* Data for analysis:
:::::
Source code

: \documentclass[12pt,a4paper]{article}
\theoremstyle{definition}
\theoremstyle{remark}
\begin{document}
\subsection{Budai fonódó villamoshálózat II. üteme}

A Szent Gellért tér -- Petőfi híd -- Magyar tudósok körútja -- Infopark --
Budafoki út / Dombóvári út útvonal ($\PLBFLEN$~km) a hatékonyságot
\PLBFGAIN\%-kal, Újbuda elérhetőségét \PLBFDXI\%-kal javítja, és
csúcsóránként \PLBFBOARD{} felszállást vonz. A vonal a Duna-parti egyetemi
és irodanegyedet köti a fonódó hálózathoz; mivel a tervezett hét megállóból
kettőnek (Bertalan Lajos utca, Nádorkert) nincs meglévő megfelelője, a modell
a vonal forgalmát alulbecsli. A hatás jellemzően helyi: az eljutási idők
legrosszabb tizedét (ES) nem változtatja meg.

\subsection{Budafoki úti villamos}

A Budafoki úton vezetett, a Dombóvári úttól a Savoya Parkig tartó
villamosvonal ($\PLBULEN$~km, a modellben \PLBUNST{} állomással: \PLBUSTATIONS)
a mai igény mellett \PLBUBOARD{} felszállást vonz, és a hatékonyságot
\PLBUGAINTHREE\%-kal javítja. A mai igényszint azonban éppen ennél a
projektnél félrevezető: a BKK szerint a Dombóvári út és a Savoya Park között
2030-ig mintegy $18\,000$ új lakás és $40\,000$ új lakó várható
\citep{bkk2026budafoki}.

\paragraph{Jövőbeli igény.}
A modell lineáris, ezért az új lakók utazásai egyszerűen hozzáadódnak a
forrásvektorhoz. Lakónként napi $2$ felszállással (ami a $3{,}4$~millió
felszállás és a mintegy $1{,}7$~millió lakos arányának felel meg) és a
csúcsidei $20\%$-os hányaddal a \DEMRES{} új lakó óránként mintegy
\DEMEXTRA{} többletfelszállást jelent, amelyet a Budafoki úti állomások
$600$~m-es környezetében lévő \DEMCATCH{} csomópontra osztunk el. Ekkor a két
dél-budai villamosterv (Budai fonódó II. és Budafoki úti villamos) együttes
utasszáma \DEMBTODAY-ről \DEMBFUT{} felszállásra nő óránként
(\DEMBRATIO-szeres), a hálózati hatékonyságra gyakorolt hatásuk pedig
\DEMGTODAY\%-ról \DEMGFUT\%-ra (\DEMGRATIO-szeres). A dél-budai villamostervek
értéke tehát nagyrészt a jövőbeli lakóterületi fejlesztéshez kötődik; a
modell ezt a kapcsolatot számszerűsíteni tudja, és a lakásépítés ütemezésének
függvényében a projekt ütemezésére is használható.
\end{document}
:::::
* Exercise aim: Would you please copy the material above exactly, with nothing left out?

* Problem solution:
Source code

: \documentclass[12pt,a4paper]{article}
\theoremstyle{definition}
\theoremstyle{remark}
\begin{document}
\subsection{Budai fonódó villamoshálózat II. üteme}

A Szent Gellért tér -- Petőfi híd -- Magyar tudósok körútja -- Infopark --
Budafoki út / Dombóvári út útvonal ($\PLBFLEN$~km) a hatékonyságot
\PLBFGAIN\%-kal, Újbuda elérhetőségét \PLBFDXI\%-kal javítja, és
csúcsóránként \PLBFBOARD{} felszállást vonz. A vonal a Duna-parti egyetemi
és irodanegyedet köti a fonódó hálózathoz; mivel a tervezett hét megállóból
kettőnek (Bertalan Lajos utca, Nádorkert) nincs meglévő megfelelője, a modell
a vonal forgalmát alulbecsli. A hatás jellemzően helyi: az eljutási idők
legrosszabb tizedét (ES) nem változtatja meg.

\subsection{Budafoki úti villamos}

A Budafoki úton vezetett, a Dombóvári úttól a Savoya Parkig tartó
villamosvonal ($\PLBULEN$~km, a modellben \PLBUNST{} állomással: \PLBUSTATIONS)
a mai igény mellett \PLBUBOARD{} felszállást vonz, és a hatékonyságot
\PLBUGAINTHREE\%-kal javítja. A mai igényszint azonban éppen ennél a
projektnél félrevezető: a BKK szerint a Dombóvári út és a Savoya Park között
2030-ig mintegy $18\,000$ új lakás és $40\,000$ új lakó várható
\citep{bkk2026budafoki}.

\paragraph{Jövőbeli igény.}
A modell lineáris, ezért az új lakók utazásai egyszerűen hozzáadódnak a
forrásvektorhoz. Lakónként napi $2$ felszállással (ami a $3{,}4$~millió
felszállás és a mintegy $1{,}7$~millió lakos arányának felel meg) és a
csúcsidei $20\%$-os hányaddal a \DEMRES{} új lakó óránként mintegy
\DEMEXTRA{} többletfelszállást jelent, amelyet a Budafoki úti állomások
$600$~m-es környezetében lévő \DEMCATCH{} csomópontra osztunk el. Ekkor a két
dél-budai villamosterv (Budai fonódó II. és Budafoki úti villamos) együttes
utasszáma \DEMBTODAY-ről \DEMBFUT{} felszállásra nő óránként
(\DEMBRATIO-szeres), a hálózati hatékonyságra gyakorolt hatásuk pedig
\DEMGTODAY\%-ról \DEMGFUT\%-ra (\DEMGRATIO-szeres). A dél-budai villamostervek
értéke tehát nagyrészt a jövőbeli lakóterületi fejlesztéshez kötődik; a
modell ezt a kapcsolatot számszerűsíteni tudja, és a lakásépítés ütemezésének
függvényében a projekt ütemezésére is használható.
\end{document}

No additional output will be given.